What to produce: Produce as output only the lines below starting at the line with "in US Dollars." and continuing through the line with "low, medium, high.", each one exactly as written.

★ ★ ★ ★ ★ ★ ★

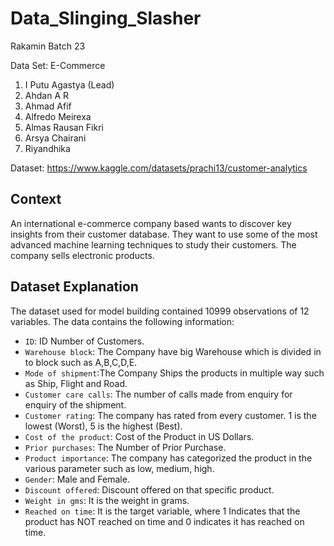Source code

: # Data_Slinging_Slasher

Rakamin Batch 23

Data Set: E-Commerce

1. I Putu Agastya (Lead)
2. Ahdan A R
3. Ahmad Afif
4. Alfredo Meirexa
5. Almas Rausan Fikri
6. Arsya Chairani
7. Riyandhika

Dataset: https://www.kaggle.com/datasets/prachi13/customer-analytics

## Context
An international e-commerce company based wants to discover key insights from their customer database. They want to use some of the most advanced machine learning techniques to study their customers. The company sells electronic products.

## Dataset Explanation
The dataset used for model building contained 10999 observations of 12 variables.
The data contains the following information:

* ```ID```: ID Number of Customers.
* ```Warehouse block```: The Company have big Warehouse which is divided in to block such as A,B,C,D,E.
* ```Mode of shipment```:The Company Ships the products in multiple way such as Ship, Flight and Road.
* ```Customer care calls```: The number of calls made from enquiry for enquiry of the shipment.
* ```Customer rating```: The company has rated from every customer. 1 is the lowest (Worst), 5 is the highest (Best).
* ```Cost of the product```: Cost of the Product in US Dollars.
* ```Prior purchases```: The Number of Prior Purchase.
* ```Product importance```: The company has categorized the product in the various parameter such as low, medium, high.
* ```Gender```: Male and Female.
* ```Discount offered```: Discount offered on that specific product.
* ```Weight in gms```: It is the weight in grams.
* ```Reached on time```: It is the target variable, where 1 Indicates that the product has NOT reached on time and 0 indicates it has reached on time.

★ ★ ★ ★ ★ ★ ★

Response:
* ```Cost of the product```: Cost of the Product in US Dollars.
* ```Prior purchases```: The Number of Prior Purchase.
* ```Product importance```: The company has categorized the product in the various parameter such as low, medium, high.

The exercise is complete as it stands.